Comparing different forms of addiction in order to categorise the strength of addiction is not easy
for reasons concerning participants, setting, and details of study design:
1. Motivation to quit and the anticipated benefit are predictors of substance cessation [3], and
treatment intensity affects outcome, as shown in smoking cessation meta-analysis [4]. These
can be linked and differ markedly between addictions. Alcohol dependent subjects entering
treatment with current social and psychological distress that improves dramatically in days or
weeks of inpatient treatment are quite different from smokers with no apparent immediate
benefit trying to quit alone and at home.
2. Individual circumstances differ.

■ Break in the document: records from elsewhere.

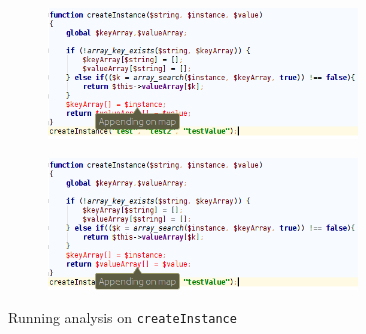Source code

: \begin{figure}
\centering

\begin{subfigure}{\textwidth}
\centering
\includegraphics[width=0.9\textwidth]{chapters/caseStudy/newScreens/instance1}
\label{fig:typeHandlerScreenshot-1}
\end{subfigure}

\begin{subfigure}{\textwidth}
\centering
\includegraphics[width=0.9\textwidth]{chapters/caseStudy/newScreens/instance2}
\label{fig:typeHandlerScreenshot-2}
\end{subfigure}

\caption{Running analysis on \texttt{createInstance} }
\label{fig:typeHandlerScreenshot}
\end{figure}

An example might be individuals recruited in primary care for
a short intervention for smoking cessation, compared to those in hospital with a recent
diagnosis of smoking-related disease [5]. Recent smoking cessation trials have shown quit rates
to be better after admission for coronary heart disease [6,7].
3. Types and intensity of intervention may be an influence, divided mainly between psychosocial
interventions (cognitive behavioural, support psychotherapy) and drugs of various sorts.
4. Cessation can be defined in a number of ways. Best is to have some objective test, like breath
carbon monoxide or urine cotinine for nicotine, benzoylecgonine or opioid metabolites for
illicit drugs, and biochemical tests for alcohol. Self-reported abstinence is likely to be less
reliable, unless confirmed by a significant other.
Int. J. Environ. Res. Public Health 2012, 9 194
5. Duration of observation is likely to be an issue. Many smokers have given up for a day; few
give up for a month, and only a small percentage for a year or more. Comparing studies of
different duration may be problematical.
6. Issues around size. Many studies in addiction are quite small, with a few tens of participants. We
know that small studies are problematic, and that the random play of chance can have a major
influence on results [8] such that results with fewer than 200 actual events may mislead [9].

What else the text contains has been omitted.